• Task objective: Copy each line containing the word "Begins" from the records that follow, please.

• Supplied information:
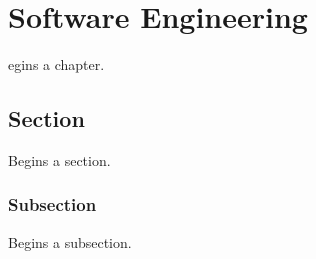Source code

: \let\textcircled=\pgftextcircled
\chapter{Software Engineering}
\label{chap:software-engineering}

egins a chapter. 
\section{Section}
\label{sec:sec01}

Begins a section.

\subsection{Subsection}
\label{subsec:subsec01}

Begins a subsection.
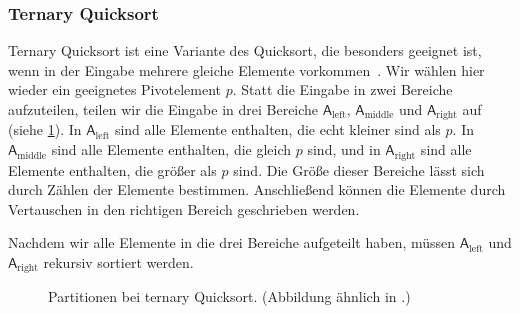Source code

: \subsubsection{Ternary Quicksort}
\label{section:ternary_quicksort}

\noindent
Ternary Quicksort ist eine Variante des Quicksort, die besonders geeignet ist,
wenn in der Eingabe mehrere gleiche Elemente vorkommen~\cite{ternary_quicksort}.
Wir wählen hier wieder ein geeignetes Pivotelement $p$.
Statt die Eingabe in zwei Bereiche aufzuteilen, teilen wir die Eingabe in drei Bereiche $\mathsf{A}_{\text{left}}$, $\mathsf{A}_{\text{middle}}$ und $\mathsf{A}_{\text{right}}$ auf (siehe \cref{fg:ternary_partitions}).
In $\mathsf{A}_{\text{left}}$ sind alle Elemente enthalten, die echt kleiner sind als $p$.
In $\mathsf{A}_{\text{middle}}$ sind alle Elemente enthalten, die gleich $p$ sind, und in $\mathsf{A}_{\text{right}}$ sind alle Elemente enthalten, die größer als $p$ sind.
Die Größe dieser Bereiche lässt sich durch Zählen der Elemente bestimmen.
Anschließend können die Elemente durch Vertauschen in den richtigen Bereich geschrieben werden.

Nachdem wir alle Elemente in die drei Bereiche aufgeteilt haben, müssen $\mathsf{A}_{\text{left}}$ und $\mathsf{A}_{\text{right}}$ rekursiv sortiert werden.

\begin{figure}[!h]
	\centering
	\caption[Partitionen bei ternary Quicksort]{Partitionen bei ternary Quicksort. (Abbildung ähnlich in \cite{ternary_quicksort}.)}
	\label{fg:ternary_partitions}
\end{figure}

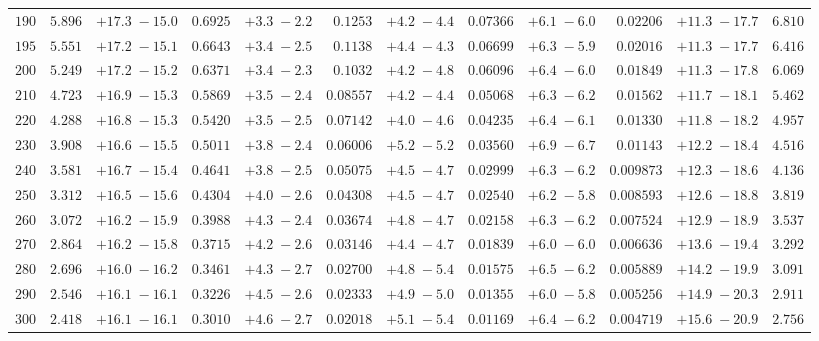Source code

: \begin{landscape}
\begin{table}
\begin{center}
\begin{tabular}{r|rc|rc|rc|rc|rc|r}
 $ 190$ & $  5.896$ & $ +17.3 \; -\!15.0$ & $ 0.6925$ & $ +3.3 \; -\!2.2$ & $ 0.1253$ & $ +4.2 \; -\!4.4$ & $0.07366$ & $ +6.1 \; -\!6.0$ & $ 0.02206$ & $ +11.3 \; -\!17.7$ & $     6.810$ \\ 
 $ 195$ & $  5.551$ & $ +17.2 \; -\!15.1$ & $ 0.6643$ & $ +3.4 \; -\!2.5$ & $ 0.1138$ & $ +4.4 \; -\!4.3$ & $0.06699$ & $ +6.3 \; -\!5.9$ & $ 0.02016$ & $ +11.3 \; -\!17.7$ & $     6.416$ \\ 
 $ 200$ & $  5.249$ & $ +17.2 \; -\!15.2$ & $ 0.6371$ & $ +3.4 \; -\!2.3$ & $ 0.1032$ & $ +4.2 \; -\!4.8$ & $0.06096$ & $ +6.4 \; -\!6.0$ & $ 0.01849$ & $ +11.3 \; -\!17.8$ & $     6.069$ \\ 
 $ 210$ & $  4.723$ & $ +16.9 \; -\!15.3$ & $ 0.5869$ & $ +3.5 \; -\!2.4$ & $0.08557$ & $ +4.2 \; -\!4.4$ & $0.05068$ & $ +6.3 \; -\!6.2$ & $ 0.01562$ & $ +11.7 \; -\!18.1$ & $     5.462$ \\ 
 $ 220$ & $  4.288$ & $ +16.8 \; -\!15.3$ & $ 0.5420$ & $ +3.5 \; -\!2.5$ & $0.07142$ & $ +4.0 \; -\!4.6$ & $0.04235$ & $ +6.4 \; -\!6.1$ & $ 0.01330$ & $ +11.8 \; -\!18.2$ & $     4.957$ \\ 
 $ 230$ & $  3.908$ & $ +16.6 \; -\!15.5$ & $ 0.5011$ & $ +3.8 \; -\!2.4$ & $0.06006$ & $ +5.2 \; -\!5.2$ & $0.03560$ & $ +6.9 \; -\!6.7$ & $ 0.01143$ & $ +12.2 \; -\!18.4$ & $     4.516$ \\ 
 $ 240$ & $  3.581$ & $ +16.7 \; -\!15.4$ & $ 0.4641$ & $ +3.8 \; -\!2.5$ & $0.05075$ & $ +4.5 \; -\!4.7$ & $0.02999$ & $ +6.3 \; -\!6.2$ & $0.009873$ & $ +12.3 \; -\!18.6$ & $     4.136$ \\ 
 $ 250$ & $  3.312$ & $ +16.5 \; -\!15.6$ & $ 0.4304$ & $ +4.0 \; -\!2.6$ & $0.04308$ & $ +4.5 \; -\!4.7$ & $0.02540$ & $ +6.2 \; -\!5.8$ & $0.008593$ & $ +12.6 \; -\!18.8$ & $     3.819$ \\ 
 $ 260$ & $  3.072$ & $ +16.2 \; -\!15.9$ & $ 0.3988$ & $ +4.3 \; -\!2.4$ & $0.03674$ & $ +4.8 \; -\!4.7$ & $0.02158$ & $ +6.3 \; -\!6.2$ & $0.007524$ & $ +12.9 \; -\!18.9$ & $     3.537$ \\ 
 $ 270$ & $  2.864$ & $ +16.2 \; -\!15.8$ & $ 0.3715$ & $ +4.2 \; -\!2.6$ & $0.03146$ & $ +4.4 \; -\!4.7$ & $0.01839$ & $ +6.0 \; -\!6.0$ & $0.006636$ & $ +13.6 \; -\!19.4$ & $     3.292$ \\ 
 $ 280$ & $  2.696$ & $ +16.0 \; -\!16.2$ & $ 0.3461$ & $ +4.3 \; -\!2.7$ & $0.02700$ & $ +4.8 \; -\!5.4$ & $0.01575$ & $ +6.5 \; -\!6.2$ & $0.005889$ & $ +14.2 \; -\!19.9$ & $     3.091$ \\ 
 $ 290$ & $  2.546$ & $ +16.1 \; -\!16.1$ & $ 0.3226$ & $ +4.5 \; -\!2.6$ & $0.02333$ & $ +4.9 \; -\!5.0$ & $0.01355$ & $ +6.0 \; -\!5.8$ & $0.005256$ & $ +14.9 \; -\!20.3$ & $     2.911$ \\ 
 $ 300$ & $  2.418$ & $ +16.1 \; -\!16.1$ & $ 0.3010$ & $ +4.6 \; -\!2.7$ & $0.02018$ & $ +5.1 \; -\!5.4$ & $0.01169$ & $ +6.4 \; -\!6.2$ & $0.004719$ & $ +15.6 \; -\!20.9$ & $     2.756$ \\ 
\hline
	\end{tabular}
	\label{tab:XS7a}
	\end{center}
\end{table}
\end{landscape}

• Final answer:
Begins a section.
Begins a subsection.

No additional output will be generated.